(What to work on):
Copy each line of the data beneath in which the word "lightbox" appears.

(Dataset excerpts)
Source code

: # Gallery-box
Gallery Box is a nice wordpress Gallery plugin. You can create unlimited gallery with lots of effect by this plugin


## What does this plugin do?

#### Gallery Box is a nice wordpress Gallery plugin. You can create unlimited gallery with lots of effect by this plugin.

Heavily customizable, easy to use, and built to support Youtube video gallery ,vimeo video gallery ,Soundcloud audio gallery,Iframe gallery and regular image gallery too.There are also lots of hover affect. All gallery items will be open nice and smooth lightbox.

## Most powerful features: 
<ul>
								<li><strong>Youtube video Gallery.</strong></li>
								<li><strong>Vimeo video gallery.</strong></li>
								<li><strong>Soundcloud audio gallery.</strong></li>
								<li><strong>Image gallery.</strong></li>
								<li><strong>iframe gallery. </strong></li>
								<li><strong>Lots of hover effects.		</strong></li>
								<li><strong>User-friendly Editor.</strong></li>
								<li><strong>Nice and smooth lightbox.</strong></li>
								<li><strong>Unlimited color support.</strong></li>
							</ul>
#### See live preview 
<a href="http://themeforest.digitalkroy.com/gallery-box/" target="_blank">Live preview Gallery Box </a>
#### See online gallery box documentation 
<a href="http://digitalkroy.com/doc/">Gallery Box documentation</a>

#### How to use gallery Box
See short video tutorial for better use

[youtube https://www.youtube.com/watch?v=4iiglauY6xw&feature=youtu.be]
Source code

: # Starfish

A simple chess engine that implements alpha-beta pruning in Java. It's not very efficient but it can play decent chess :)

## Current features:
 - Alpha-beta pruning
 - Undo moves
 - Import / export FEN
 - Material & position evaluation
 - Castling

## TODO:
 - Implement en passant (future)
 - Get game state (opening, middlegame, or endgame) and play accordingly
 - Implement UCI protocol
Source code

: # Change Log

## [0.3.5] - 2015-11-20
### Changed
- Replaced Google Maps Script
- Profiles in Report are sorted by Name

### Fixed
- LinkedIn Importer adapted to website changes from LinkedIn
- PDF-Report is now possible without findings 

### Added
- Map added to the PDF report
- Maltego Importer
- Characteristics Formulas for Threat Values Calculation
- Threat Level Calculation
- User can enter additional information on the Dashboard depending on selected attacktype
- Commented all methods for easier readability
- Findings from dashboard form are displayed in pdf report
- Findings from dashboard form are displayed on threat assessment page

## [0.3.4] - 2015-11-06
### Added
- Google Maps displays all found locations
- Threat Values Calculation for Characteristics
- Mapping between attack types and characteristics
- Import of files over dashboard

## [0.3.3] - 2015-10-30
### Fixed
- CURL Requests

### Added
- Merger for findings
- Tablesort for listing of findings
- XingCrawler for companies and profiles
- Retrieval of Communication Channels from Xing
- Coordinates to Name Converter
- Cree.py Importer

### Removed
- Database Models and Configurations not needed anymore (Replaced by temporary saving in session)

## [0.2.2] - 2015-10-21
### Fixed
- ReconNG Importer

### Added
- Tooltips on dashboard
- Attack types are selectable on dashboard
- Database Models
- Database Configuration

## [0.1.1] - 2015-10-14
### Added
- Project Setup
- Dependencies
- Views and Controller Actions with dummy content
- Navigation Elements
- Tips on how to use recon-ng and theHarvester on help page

(Task solution):
Heavily customizable, easy to use, and built to support Youtube video gallery ,vimeo video gallery ,Soundcloud audio gallery,Iframe gallery and regular image gallery too.There are also lots of hover affect. All gallery items will be open nice and smooth lightbox.
								<li><strong>Nice and smooth lightbox.</strong></li>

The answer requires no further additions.